When Stewart took over The Daily Show in 1999, it was nothing more than a Comedy Central take on the classic late-night show, crunched into a bite-sized half-hour and focusing mostly on the day’s pop-culture tidbits. Under Craig Kilborn, it was a lot of Monica Lewinsky jokes and segments like “This Day in Hasselhoff History.” Stewart refocused on news and politics and allowed correspondents like Colbert to define their own “characters” on the show. That way, their bits together felt less like scripted banter and more like an ongoing dialogue between Stewart’s sane but exasperated host and the ever-louder, ever-crazier voices of the pundit world.

It was a beat that seemed to expand with every passing year the show aired, but Stewart’s frustration always stayed on the same even keel that he showed on that Crossfire appearance. While he was happy to joke around about it night after night, he genuinely thought the nightly structure of a right vs. left debate that played out on news channels was harming the country. When Stewart announced his decision to retire from The Daily Show earlier this year, he referenced a growing weariness at his role as cable-news watchdog, saying, “This show doesn’t deserve an even slightly restless host and neither do you.” As he signed off, that weariness was apparent.

“Bullshit is everywhere,” Stewart told the camera in last night’s episode, his one big sendoff moment that actually focused on him, a final screed against a polarized news media and obfuscating political class that drove him so gently mad over the last 16-and-a-half years. “The good news is this: bullshitters have gotten pretty lazy, and their work is easily detected. And looking for it is kind of a pleasant way to pass the time, like an I Spy of bullshit. So I say to you tonight, my friends, the best defense against bullshit is vigilance—so if you smell something, say something.”

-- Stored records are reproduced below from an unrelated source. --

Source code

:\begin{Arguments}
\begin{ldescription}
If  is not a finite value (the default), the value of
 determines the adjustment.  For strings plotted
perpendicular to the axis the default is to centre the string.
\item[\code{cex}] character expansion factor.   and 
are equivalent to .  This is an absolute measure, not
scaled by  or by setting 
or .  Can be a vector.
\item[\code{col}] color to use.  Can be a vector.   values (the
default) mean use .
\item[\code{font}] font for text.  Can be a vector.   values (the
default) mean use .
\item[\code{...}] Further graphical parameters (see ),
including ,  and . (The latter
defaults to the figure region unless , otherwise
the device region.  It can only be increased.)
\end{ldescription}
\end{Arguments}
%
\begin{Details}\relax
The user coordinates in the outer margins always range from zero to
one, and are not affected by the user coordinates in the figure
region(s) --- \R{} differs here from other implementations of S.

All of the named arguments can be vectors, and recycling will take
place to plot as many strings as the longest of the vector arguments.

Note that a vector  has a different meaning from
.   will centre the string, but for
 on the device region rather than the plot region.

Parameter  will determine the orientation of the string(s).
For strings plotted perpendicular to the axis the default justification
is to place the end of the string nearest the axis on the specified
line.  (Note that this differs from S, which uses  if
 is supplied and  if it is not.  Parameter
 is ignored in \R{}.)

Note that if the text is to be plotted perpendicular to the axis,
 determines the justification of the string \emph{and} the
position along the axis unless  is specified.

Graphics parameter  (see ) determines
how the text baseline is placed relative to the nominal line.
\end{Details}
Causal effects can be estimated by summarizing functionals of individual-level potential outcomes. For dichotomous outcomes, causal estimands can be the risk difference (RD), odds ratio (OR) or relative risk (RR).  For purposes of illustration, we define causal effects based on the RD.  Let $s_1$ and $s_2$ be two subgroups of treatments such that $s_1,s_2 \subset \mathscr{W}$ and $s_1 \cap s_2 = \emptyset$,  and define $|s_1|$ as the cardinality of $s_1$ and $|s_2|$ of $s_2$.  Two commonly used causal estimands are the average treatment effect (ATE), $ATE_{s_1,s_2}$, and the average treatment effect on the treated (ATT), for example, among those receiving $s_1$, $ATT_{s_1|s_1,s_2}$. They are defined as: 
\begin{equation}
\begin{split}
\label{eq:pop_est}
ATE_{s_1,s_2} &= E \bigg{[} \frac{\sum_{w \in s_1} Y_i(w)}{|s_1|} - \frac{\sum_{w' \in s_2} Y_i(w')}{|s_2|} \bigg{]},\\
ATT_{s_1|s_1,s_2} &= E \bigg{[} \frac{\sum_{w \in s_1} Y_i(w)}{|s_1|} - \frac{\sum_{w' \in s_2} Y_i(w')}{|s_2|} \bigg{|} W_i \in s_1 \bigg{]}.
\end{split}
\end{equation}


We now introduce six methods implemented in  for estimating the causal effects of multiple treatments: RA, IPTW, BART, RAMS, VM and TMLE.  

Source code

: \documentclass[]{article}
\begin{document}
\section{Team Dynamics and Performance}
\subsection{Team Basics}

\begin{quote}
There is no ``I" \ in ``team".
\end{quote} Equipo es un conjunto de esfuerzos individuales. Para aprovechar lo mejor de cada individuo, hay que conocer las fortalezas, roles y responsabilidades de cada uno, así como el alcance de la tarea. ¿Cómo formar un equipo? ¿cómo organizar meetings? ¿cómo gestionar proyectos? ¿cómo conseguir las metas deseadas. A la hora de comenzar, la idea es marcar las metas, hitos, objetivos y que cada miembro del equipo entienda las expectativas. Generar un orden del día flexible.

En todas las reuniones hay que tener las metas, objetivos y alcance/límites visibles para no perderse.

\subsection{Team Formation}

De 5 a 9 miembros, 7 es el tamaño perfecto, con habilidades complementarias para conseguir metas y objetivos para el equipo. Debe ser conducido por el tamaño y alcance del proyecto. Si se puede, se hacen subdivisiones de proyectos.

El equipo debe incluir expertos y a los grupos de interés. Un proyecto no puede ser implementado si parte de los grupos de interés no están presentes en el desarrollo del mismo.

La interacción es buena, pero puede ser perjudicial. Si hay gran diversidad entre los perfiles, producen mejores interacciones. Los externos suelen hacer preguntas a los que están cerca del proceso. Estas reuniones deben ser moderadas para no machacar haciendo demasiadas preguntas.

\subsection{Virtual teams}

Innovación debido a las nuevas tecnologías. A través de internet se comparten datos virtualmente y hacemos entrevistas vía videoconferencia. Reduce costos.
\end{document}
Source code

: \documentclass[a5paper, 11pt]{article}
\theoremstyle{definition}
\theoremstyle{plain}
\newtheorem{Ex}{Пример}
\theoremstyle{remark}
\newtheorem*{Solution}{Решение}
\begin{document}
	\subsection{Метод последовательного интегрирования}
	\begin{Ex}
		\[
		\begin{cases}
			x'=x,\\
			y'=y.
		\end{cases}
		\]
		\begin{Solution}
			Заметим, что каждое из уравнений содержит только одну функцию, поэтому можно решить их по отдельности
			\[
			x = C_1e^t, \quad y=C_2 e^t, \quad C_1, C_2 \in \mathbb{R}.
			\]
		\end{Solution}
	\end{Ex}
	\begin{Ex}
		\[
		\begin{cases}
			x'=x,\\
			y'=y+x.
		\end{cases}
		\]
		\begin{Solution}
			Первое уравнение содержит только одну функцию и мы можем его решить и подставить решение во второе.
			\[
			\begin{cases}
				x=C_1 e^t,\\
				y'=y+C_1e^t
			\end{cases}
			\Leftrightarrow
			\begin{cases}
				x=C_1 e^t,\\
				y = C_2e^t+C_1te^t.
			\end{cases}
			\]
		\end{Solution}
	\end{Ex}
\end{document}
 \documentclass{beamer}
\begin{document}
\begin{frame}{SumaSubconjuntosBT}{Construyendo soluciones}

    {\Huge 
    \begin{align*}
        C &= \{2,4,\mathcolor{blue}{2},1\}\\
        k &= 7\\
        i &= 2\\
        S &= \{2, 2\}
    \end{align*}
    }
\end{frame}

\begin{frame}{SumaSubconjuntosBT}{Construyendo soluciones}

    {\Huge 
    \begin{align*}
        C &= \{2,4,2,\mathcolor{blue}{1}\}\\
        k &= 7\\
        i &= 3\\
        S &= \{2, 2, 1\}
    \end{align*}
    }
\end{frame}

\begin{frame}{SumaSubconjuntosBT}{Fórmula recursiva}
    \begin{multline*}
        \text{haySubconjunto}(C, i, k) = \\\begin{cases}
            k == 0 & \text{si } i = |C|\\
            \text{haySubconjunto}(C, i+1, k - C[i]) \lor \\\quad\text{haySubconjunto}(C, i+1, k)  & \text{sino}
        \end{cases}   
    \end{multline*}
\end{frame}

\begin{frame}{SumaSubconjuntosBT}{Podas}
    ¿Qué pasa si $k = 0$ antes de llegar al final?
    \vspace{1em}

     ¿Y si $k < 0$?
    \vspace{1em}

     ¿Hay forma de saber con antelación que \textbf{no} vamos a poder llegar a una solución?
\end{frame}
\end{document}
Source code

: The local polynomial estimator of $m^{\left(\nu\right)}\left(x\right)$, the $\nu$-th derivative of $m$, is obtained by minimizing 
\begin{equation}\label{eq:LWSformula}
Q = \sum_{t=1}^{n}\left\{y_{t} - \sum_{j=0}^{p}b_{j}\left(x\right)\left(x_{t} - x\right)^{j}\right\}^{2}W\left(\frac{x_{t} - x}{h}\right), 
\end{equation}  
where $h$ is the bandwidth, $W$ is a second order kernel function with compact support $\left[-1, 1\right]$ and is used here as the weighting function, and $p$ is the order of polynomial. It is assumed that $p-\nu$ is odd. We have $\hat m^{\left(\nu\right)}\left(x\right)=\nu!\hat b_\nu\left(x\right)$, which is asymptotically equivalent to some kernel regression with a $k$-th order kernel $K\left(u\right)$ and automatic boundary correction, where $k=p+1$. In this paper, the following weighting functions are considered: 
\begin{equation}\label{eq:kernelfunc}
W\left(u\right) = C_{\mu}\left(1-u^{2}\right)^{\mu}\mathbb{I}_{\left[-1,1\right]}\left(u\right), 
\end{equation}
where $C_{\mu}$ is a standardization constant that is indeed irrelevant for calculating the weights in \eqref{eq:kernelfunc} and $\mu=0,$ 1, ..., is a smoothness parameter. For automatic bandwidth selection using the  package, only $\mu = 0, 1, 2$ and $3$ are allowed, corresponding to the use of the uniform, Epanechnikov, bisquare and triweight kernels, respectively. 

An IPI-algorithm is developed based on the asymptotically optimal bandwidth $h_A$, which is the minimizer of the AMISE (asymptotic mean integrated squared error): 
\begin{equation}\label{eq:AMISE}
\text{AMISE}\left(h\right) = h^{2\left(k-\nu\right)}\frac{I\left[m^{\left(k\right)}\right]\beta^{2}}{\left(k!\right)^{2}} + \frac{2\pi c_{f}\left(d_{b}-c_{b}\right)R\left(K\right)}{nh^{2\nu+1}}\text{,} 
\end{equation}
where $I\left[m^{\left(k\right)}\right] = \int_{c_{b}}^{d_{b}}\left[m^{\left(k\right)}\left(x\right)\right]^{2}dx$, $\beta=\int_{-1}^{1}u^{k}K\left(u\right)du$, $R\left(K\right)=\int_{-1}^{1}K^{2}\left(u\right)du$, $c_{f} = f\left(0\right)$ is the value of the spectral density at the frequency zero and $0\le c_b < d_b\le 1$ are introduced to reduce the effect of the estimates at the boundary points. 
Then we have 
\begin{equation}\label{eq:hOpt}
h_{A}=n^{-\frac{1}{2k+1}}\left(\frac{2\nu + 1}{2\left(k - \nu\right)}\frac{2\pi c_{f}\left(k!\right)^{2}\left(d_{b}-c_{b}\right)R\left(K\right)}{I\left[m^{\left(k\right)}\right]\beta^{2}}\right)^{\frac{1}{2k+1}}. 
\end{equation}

It was the kind of speech (to his old friend, Camera Three) that Stewart often delivered, sometimes manic, sometimes sarcastic, in his tenure on the show. In later years, these monologues became their own strange form of online content, producing endless streams of aggregated articles demanding the viewer watch him “destroy” or “eviscerate” some politician or pressing issue. But Stewart (to his credit) was never much of an online creature. His rants served not to destroy, but to shake the viewer out of a supposed reverie, to grab the audience by the lapels and remind them not to listen to the noise of cable news, that the correct answer was usually the most rational one.

Over the years, younger audiences came to rely on Stewart as some strange blend of moral polestar and media truth-teller. Stewart liked to loudly insist that The Daily Show was just “the fake news,” and that he was a simple joke-huckster having a little fun at Fox News’s expense, but by the time he was staging a rally on the Washington Mall, he clearly had an understanding of his generational appeal. The way he stayed relevant, though, was by keeping the show light and funny 99 percent of the time, allowing new crops of correspondents to come through and make their own stamps on the show, and never hijacking his fame for cheap hits.

So while Stewart’s farewell monologue on bullshit was certainly on brand, Colbert’s unscripted goodbye (which, delightfully, caught Stewart off-guard) was the emotional high point of the evening. “We learned from you by example how to do a show with intention, how to work with clarity, how to treat people with respect,” Colbert said as Stewart buried his face in his hands. “I know you are not asking for this, but on behalf of so many people whose lives you changed over the past 16 years: Thank you.”

Though Colbert was speaking for the large cast and crew who have passed through The Daily Show studio over the years, he also tapped into the sentiments of a grateful audience. Like Carson or Letterman, Stewart defined intelligent broadcast comedy for a generation of TV-watchers, and his show always had the kind of intent, clarity and intelligence Colbert spoke of, defined by a community larger than its titular star. For 16 years, The Daily Show was a reliable source of perceptive criticism that never forgot to be funny, and that alone is an achievement the medium may find impossible to match.